Deftones | Koi No Yokan

Reprise Records (2012)
By RYAN REED  |  November 12, 2012
3.5 3.5 Stars


Deftones aren't — and never were — a nü-metal band. Sure, they play 25-string, drop-Z guitars and feature a keyboardist disguised as a turntablist, but they're as much a nü-metal band as they are a barbershop quartet. Deftones' brand of metal is artful and spacey, patient and textured: Stephen Carpenter's de-tuned distortion washes over like menacing storm clouds; Abe Cunningham's dextrous drumming takes cues from both hip-hop and prog; and, at his most melodic, Chino Moreno is the greatest art-rock vocalist on the planet. The problem, from day one, has been making that formula work over the course of an entire album: early LPs like 1997's Around the Fur grew monotonous the longer they played, whereas recent efforts like 2006's Saturday Night Wrist have been plagued by filler. Koi No Yokan, the band's seventh studio album, is their most consistent batch of songs in more than a decade, and it's also their most dynamic — blending the trippy atmospheres of 2000's White Pony with the balls-out aggression of 2003's Deftones. This is the band's second album with rock producer-extraordinaire Nick Raskulinecz (who recently assisted Rush with their most focused album since the Reagan administration), and, sadly, it's also their second since the 2008 car crash and subsequent coma of longtime bassist Chi Cheng.

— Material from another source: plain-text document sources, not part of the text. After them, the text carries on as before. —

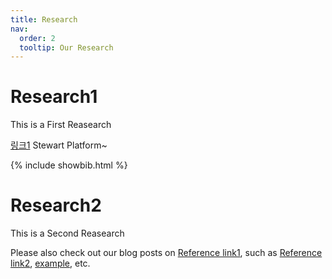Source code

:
 ```yaml
---
title: Research
nav:
  order: 2
  tooltip: Our Research
---
```



# <i class="fas fa-microscope"></i>Research1
This is a First Reasearch

[링크1](https://sites.google.com/hanyang.ac.kr/harco-lab/home) Stewart Platform~

<!-- {%
  include feature.html
  image="images/research1.jpg"
  text=blabla
%}
{%
  include feature.html
  image="images/research1-2.jpg"
  text=blabla
%} -->



{% include showbib.html %}


 <!-- <script src="https://bibbase.org/show?bib=https://github.com/hyHarco/hyHarco.github.io/Journal.bib&jsonp=1"></script>  -->
  
  
  
  

# <i class="fas fa-microscope"></i>Research2
This is a Second Reasearch

Please also check out our blog posts on [Reference link1](https://www.naver.com/), such as [Reference link2](https://www.yahoo.com/), [example](https://www.youtube.com/), etc.
<!-- 

{%
  include feature.html
  image="images/research2.jpg"
  text=blabla
%} -->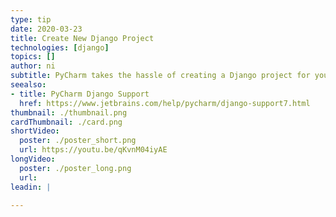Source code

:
 ```yaml
---
type: tip
date: 2020-03-23
title: Create New Django Project
technologies: [django]
topics: []
author: ni
subtitle: PyCharm takes the hassle of creating a Django project for you with its “New Project” wizard.
seealso:
- title: PyCharm Django Support
  href: https://www.jetbrains.com/help/pycharm/django-support7.html
thumbnail: ./thumbnail.png
cardThumbnail: ./card.png
shortVideo:
  poster: ./poster_short.png
  url: https://youtu.be/qKvnM04iyAE
longVideo:
  poster: ./poster_long.png
  url: 
leadin: |

---
```

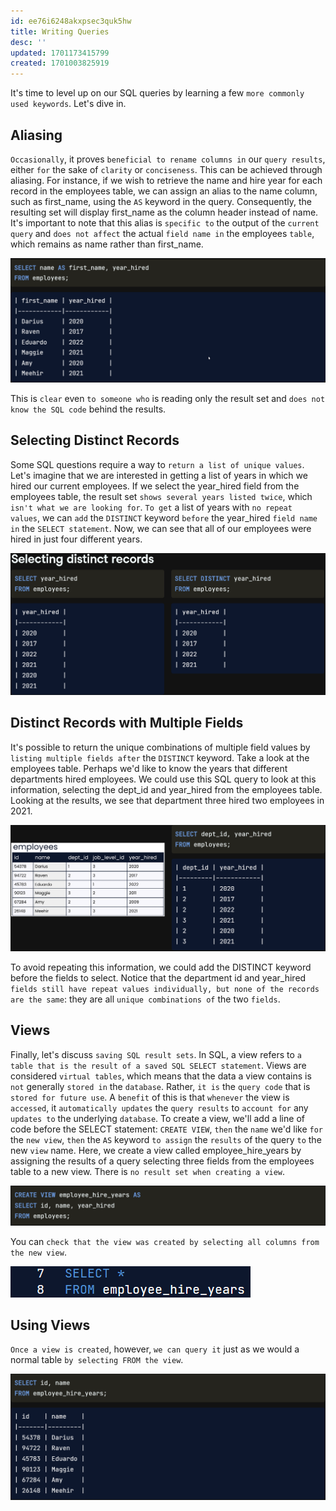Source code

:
 ```yaml
---
id: ee76i6248akxpsec3quk5hw
title: Writing Queries
desc: ''
updated: 1701173415799
created: 1701003825919
---
```


It's time to level up on our SQL queries by learning a few `more commonly used keywords`. Let's dive in.

## Aliasing

`Occasionally`, it proves `beneficial to rename columns in` our `query results`, either `for` the sake of `clarity` or `conciseness`. This can be achieved through aliasing. For instance, if we wish to retrieve the name and hire year for each record in the employees table, we can assign an alias to the name column, such as first_name, using the `AS` keyword in the query. Consequently, the resulting set will display first_name as the column header instead of name. It's important to note that this alias is `specific to` the output of the `current query` and `does not affect` the actual `field name in` the employees `table`, which remains as name rather than first_name.

![Alt text](image-28.png)

This is `clear` even `to someone who` is reading only the result set and `does not know the SQL code` behind the results.

## Selecting Distinct Records

Some SQL questions require a way to `return a list of unique values`. Let's imagine that we are interested in getting a list of years in which we hired our current employees. If we select the year_hired field from the employees table, the result set `shows several years listed twice`, which `isn't what we are looking for`. `To get` a list of years with `no repeat values`, we can `add` the `DISTINCT` keyword `before` the year_hired `field name in` the `SELECT statement`. Now, we can see that all of our employees were hired in just four different years.

![Alt text](image-23.png)


## Distinct Records with Multiple Fields

It's possible to return the unique combinations of multiple field values by `listing multiple fields after` the `DISTINCT` keyword. Take a look at the employees table. Perhaps we'd like to know the years that different departments hired employees. We could use this SQL query to look at this information, selecting the dept_id and year_hired from the employees table. Looking at the results, we see that department three hired two employees in 2021.

![Alt text](image-24.png)

To avoid repeating this information, we could add the DISTINCT keyword before the fields to select. Notice that the department id and year_hired `fields still have repeat values individually, but none of the records are the same`: they are all `unique combinations of` the two `fields`.


## Views

Finally, let's discuss `saving SQL result sets`. In SQL, a view refers to `a table that is the result of a saved SQL SELECT statement`. Views are considered `virtual tables`, which means that the data a view contains is `not` generally `stored in` the `database`. Rather, `it is` the `query code` that is `stored for future use`. A `benefit` of this is that `whenever` the view is `accessed`, it `automatically updates` the `query results` to `account for` any `updates to` the underlying `database`. To create a view, we'll add a line of code before the SELECT statement: `CREATE VIEW`, `then` the `name` we'd like `for` the `new view`, `then` the `AS` keyword `to assign` the `results` of the query `to` the new `view` name. Here, we create a view called employee_hire_years by assigning the results of a query selecting three fields from the employees table to a new view. There is `no result set when creating a view`.

![Alt text](image-25.png)

You can `check that the view was created by selecting all columns from the new view`.

![Alt text](image-27.png)


## Using Views

`Once a view is created`, however, `we can query it` just as we would a normal table `by selecting FROM the view`.

![Alt text](image-26.png)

But that tragedy seems to have given the band an aching urgency: "Swerve City" commences with a trademark space-metal surge, with Moreno harmonizing over miles of fuzz, a porcelain bass groove, and subtle washes of synth. In the past, the band's heavy and atmospheric sides were often used as jarring contrasts; here the combination is seamless on anthems like "Gauze" and "Tempest," which pummel with brick-wall propulsion one second and soothe with dreamy melodicism the next. Koi No Yokan is not only the year's best metal-rock-space-pop album — it's also the finest Deftones album, front to back, to date.